Twitter’s Blue Check Apocalypse is upon us. Here’s what you need to know about Twitter’s blue tick

The blue check mark on Twitter has long had a special status. Only certain accounts – usually those of public figures whose identities have been confirmed – have been given the symbol.

Now that is changing.

Starting on Saturday, many Twitter accounts will lose the tick as a result of changes being made by Elon Musk, the owner of the social media company. Individual users must purchase a subscription to Twitter’s Blue service, which costs $8 per month, to get the badge. Companies that are not currently verified will be must pay $1,000 a month if they want a gold check that verifies their account.

The move, which will help Twitter monetize it by making certain features exclusive to subscribers, will affect a range of users on the platform. Here’s what you need to know.

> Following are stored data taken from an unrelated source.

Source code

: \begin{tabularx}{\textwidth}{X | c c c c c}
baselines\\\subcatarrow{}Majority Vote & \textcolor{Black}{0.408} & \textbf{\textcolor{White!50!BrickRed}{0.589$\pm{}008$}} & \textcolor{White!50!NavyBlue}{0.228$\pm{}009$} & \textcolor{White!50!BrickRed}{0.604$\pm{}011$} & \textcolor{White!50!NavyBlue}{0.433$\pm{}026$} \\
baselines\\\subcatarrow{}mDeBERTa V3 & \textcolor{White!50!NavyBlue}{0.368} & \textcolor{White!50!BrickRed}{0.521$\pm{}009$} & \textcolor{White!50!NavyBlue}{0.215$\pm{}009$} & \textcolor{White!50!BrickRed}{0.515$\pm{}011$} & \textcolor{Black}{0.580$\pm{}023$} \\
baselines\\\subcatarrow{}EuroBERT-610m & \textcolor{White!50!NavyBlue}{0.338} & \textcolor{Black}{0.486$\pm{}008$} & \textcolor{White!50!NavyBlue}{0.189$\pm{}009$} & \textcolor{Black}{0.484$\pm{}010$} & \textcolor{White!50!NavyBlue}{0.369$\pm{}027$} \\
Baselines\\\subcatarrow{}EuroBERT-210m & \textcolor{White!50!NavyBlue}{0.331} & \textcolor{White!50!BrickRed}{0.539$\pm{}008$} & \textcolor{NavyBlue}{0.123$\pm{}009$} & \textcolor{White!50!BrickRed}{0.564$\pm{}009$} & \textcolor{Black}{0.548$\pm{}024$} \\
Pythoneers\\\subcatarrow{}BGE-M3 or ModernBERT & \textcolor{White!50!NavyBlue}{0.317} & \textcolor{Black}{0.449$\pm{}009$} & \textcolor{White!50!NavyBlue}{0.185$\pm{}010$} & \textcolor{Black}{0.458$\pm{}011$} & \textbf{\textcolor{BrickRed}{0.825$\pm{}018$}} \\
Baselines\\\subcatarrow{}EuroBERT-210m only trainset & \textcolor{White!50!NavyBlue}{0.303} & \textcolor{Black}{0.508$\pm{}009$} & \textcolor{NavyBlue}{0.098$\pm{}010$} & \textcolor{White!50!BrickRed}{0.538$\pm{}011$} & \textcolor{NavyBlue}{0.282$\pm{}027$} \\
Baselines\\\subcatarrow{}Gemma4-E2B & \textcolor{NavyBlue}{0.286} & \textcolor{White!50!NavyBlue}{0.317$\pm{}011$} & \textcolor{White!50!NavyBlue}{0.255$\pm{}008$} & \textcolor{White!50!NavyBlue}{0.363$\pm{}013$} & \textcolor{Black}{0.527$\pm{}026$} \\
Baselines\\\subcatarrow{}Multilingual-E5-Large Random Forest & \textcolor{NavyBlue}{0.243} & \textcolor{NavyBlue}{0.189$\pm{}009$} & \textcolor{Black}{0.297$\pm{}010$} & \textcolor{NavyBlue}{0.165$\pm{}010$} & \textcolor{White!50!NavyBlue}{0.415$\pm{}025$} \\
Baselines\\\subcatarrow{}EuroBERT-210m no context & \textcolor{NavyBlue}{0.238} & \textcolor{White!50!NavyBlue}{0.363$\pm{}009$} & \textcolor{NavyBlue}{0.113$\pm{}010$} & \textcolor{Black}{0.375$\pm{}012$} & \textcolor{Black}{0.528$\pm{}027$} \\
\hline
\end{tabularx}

For those of you who primarily use Twitter to follow celebrities and news sites, this policy change will affect what you see and read on the service.

For example, you may see fewer tweets from accounts you care about in your timeline as people who choose not to pay for Twitter Blue become less visible on the site.

It may become more difficult for most users to distinguish real people from fake accounts. For example, removing checkmarks from the accounts of celebrities who don’t want to pay for Blue can make it difficult to distinguish their accounts from impersonators.

Mr Musk has said that only posts from paid accounts with blue ticks will be visible on Twitter’s “For You” tab, the default timeline of tweets the platform shows you based on your interests. The only exception, later he said, will be posts from unauthenticated accounts you already follow that will continue to appear in your timeline.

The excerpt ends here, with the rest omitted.